Deleted member 109224
Unlikely, the place was too far away. Rio de la Plata would likely become a mess of warring caudillo statelets.
As for the rebels taking North Peru, who's to say that a fair number of the local natives wouldn't rise up on their own after hearing the news that Cusco and La Paz fell? While Lima would obviously never fall to such an internal uprising (the city would have to be taken from the outside), maybe a place such as, say, Cajamarca, could.
Who is to say that there would be a united Argentina though?
OTL it was the northern provinces which supported the idea of making an Inca King, and Republican Buenos Aires which opposed it.

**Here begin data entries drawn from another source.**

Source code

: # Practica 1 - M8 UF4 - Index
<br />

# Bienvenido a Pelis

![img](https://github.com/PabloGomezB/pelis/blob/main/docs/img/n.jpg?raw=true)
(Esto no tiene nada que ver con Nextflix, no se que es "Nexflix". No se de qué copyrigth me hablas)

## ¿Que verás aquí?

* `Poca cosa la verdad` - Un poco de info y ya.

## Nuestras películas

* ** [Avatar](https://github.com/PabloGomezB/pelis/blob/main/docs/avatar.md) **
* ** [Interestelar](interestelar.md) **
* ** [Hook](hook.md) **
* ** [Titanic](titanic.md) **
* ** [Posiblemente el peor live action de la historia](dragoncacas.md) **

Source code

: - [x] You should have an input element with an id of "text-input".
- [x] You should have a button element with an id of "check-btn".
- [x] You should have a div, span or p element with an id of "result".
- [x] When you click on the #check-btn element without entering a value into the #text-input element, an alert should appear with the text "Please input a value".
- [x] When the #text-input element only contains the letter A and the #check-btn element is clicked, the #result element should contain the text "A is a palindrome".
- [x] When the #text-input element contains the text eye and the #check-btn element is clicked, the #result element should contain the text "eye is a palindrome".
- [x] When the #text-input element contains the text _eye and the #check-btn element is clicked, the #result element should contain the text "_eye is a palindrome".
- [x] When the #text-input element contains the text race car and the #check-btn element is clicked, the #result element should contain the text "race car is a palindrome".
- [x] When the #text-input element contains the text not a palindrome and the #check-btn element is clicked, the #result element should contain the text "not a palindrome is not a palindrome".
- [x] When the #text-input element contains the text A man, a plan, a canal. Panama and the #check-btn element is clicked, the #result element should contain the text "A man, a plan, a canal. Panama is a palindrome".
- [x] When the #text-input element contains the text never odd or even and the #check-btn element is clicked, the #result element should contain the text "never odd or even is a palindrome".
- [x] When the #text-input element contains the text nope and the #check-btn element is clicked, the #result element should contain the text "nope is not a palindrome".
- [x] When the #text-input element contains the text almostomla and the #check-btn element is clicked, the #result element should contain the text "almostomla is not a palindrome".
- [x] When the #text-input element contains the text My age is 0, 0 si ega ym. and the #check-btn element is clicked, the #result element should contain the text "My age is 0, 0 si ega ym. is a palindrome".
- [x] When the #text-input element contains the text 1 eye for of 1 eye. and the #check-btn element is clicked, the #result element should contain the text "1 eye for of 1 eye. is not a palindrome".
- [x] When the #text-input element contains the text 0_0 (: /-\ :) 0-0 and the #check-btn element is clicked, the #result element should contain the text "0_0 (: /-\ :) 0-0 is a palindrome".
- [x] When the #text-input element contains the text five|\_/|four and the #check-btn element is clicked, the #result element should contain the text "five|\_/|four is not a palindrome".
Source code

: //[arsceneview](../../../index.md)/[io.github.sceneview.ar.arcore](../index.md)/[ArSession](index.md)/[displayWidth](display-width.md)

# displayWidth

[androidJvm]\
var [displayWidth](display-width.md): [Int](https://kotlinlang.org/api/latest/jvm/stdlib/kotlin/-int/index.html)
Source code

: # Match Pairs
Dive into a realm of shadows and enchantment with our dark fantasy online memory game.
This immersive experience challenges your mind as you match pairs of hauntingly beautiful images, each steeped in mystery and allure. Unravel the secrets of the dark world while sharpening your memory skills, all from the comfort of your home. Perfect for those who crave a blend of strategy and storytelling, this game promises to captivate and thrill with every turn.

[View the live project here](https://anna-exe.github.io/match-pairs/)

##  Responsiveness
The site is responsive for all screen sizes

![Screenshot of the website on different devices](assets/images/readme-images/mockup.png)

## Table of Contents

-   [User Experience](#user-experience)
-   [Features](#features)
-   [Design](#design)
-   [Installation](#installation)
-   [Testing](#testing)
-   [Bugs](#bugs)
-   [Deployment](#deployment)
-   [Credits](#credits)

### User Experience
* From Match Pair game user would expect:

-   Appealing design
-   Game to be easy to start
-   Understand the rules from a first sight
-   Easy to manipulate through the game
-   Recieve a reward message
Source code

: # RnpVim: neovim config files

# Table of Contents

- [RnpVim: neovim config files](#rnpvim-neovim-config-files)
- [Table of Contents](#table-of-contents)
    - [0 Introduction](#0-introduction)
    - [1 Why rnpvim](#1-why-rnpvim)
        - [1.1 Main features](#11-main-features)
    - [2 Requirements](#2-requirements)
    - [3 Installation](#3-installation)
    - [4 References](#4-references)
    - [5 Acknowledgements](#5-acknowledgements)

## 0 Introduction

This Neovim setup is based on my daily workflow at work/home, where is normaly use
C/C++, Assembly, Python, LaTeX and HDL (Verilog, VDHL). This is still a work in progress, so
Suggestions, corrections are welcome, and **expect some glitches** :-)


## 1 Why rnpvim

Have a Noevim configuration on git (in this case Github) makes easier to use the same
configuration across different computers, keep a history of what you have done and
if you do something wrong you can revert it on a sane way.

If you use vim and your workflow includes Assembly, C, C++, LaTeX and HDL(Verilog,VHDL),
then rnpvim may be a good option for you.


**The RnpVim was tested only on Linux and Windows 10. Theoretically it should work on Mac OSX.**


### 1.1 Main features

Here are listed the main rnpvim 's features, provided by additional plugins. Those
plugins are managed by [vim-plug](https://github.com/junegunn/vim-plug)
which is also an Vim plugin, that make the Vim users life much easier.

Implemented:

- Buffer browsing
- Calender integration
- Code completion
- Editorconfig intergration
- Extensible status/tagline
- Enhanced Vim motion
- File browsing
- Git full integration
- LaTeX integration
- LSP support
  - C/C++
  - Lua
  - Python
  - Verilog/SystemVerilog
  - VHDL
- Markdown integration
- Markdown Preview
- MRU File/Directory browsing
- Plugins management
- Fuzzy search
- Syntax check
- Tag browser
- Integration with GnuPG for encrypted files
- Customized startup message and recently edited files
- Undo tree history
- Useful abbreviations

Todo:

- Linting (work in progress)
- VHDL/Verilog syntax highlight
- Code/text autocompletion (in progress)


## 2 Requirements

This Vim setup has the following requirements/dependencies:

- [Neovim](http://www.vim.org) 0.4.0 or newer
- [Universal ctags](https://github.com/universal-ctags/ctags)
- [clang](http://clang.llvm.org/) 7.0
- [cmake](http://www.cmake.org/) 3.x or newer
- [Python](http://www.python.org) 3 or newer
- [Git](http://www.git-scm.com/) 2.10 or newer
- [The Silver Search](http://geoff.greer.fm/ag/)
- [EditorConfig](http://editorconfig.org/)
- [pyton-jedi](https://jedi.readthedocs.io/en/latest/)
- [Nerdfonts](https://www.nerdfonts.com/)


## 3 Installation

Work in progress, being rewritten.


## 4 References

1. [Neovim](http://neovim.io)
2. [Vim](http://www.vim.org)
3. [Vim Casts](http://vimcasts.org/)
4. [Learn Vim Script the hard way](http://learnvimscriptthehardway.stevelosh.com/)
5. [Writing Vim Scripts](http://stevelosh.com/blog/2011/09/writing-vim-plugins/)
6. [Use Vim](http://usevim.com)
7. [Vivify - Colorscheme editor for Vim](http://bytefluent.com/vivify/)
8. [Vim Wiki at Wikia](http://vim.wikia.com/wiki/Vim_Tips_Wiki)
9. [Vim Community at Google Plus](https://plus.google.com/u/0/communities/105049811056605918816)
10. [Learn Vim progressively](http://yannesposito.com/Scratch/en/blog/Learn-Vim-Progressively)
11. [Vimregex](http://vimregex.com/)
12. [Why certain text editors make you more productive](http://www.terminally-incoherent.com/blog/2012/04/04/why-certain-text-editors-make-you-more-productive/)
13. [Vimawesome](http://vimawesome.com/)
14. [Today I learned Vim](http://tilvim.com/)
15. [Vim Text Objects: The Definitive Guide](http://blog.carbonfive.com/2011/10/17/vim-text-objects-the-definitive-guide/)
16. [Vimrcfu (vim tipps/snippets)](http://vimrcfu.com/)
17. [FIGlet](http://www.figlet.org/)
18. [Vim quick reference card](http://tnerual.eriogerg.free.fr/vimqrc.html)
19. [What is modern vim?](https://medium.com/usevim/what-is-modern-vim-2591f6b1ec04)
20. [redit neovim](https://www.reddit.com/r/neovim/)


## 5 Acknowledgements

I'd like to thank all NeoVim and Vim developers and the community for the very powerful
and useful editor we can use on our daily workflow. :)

I could see Buenos Aires going its own way but the Congress of Tucuman opting to join Cuzco. Given that the Tucuman Congress proposed Cuzco as its capital, I don't think it'd be an implausible thing for northern Argentina to prefer tying its fate to Cuzco instead of Buenos Aires.
Paraguay, Entre Rios, Buenos Aires, and Uruguay would do their own thing TTL as they mostly did OTL though, I suppose.
The issue with going up to Cajamarca is that there's more of a geographic barrier. It's one thing to take control of the Altiplano since it's a single big plateau and another to march over to lower Peru. Perhaps Cuzco could conquer the rest of Peru (and Ecuador?) later on though when the Spanish Wars of Independence are raging.
Come to think of it, I wonder if there might be butting of heads between Bolivar's expansionist Colombia and a Kingdom of Cuzco intent on reclaiming Inca lands. Ecuador and North Peru would be a clear source of friction between the two. There was already war between Gran Colombia and Peru over Ecuador OTL.